Debt-laden property developer China Evergrande Group has announced plans for restructuring around $20 billion in offshore debt, an important move for the group to resume normal operations and that also could be seen as a model for other struggling developers, industry experts said.

Market observers said this swap is an important move for Evergrande to resume normal operations, and could encourage other debt-stricken property players to consider similar moves, potentially improving the entire industry's health.

Evergrande and its main creditors made progress by entering into binding agreements with bondholders for $19.15 billion of notes the company had previously issued, Evergrande said in a statement late on Wednesday.

Evergrande gave creditors a basket of options to swap their debt for new bonds and equity-linked instruments backed by the group and its two Hong Kong-listed companies, Evergrande Property Services Group and Evergrande New Energy Vehicle Group.

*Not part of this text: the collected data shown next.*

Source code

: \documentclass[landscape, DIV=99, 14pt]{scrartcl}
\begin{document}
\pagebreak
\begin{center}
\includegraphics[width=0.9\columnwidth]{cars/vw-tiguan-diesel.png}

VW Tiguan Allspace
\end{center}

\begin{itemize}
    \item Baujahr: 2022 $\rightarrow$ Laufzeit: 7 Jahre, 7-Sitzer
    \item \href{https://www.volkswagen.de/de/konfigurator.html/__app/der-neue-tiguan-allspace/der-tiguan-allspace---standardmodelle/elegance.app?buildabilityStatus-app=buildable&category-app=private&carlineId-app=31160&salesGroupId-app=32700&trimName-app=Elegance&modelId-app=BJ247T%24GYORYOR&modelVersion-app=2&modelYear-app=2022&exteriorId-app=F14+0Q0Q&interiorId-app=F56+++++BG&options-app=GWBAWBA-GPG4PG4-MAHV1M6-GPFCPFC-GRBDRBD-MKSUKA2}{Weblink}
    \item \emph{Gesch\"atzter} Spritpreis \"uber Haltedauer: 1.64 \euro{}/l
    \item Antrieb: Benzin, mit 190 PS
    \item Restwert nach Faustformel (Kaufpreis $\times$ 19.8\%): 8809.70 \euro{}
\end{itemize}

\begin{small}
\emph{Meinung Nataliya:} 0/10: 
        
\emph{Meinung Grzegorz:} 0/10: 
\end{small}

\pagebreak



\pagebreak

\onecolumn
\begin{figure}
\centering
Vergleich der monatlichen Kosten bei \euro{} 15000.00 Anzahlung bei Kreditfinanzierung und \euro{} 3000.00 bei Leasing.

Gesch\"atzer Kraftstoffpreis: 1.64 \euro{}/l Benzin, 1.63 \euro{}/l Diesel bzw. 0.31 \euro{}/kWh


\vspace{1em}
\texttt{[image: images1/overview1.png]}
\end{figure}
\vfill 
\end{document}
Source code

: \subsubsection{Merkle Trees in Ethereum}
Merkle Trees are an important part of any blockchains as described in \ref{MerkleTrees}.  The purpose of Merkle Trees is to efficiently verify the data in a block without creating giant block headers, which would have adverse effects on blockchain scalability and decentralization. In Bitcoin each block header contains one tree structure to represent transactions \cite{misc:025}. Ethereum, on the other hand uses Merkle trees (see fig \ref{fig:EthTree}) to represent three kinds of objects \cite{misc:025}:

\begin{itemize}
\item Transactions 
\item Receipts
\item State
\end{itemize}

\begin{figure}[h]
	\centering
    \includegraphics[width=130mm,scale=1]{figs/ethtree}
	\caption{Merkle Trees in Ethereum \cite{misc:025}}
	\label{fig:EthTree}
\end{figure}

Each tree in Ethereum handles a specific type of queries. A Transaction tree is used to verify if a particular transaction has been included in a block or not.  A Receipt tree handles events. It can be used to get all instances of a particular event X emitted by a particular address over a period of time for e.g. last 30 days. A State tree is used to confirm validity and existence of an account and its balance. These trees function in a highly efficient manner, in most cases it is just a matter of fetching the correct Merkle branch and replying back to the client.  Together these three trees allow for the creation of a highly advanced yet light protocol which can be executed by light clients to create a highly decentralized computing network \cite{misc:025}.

It is expected a series of restructuring agreements will be reached with different groups of bondholders by March 31, before the restructuring starts on Oct 1, the developer said.

"It is hoped that the proposed restructuring will alleviate the company's pressure of offshore indebtedness and facilitate the company's efforts to resume operations in order to resolve issues onshore," said Evergrande in a filing.

Yan Yuejin, director of the Shanghai-based E-house China Research and Development Institution, said, "The disclosure of Evergrande's offshore debt restructuring plan means the group's overall debt restructuring is making progress against the background that the property sector identified its main task as preventing and mitigating risks."

The plan will not only win more time for the group's debt disposition but allow Evergrande to focus on the delivery of residential projects in the coming three years, as the developer is striving to maintain normal operations of business and construction, Yan said.

Although the long-awaited proposals could provide breathing space for the developer, "it's too early to say the balance sheet of Evergrande could recover fully", said Li Yujia, chief researcher at the Guangdong Planning Institute's residential policy research center.

With more than $300 billion in total liabilities, including offshore debt, Evergrande has been at the center of a property debt crisis in which multiple Chinese developers defaulted over the past year, forcing many to enter debt restructuring talks, according to a Reuters report.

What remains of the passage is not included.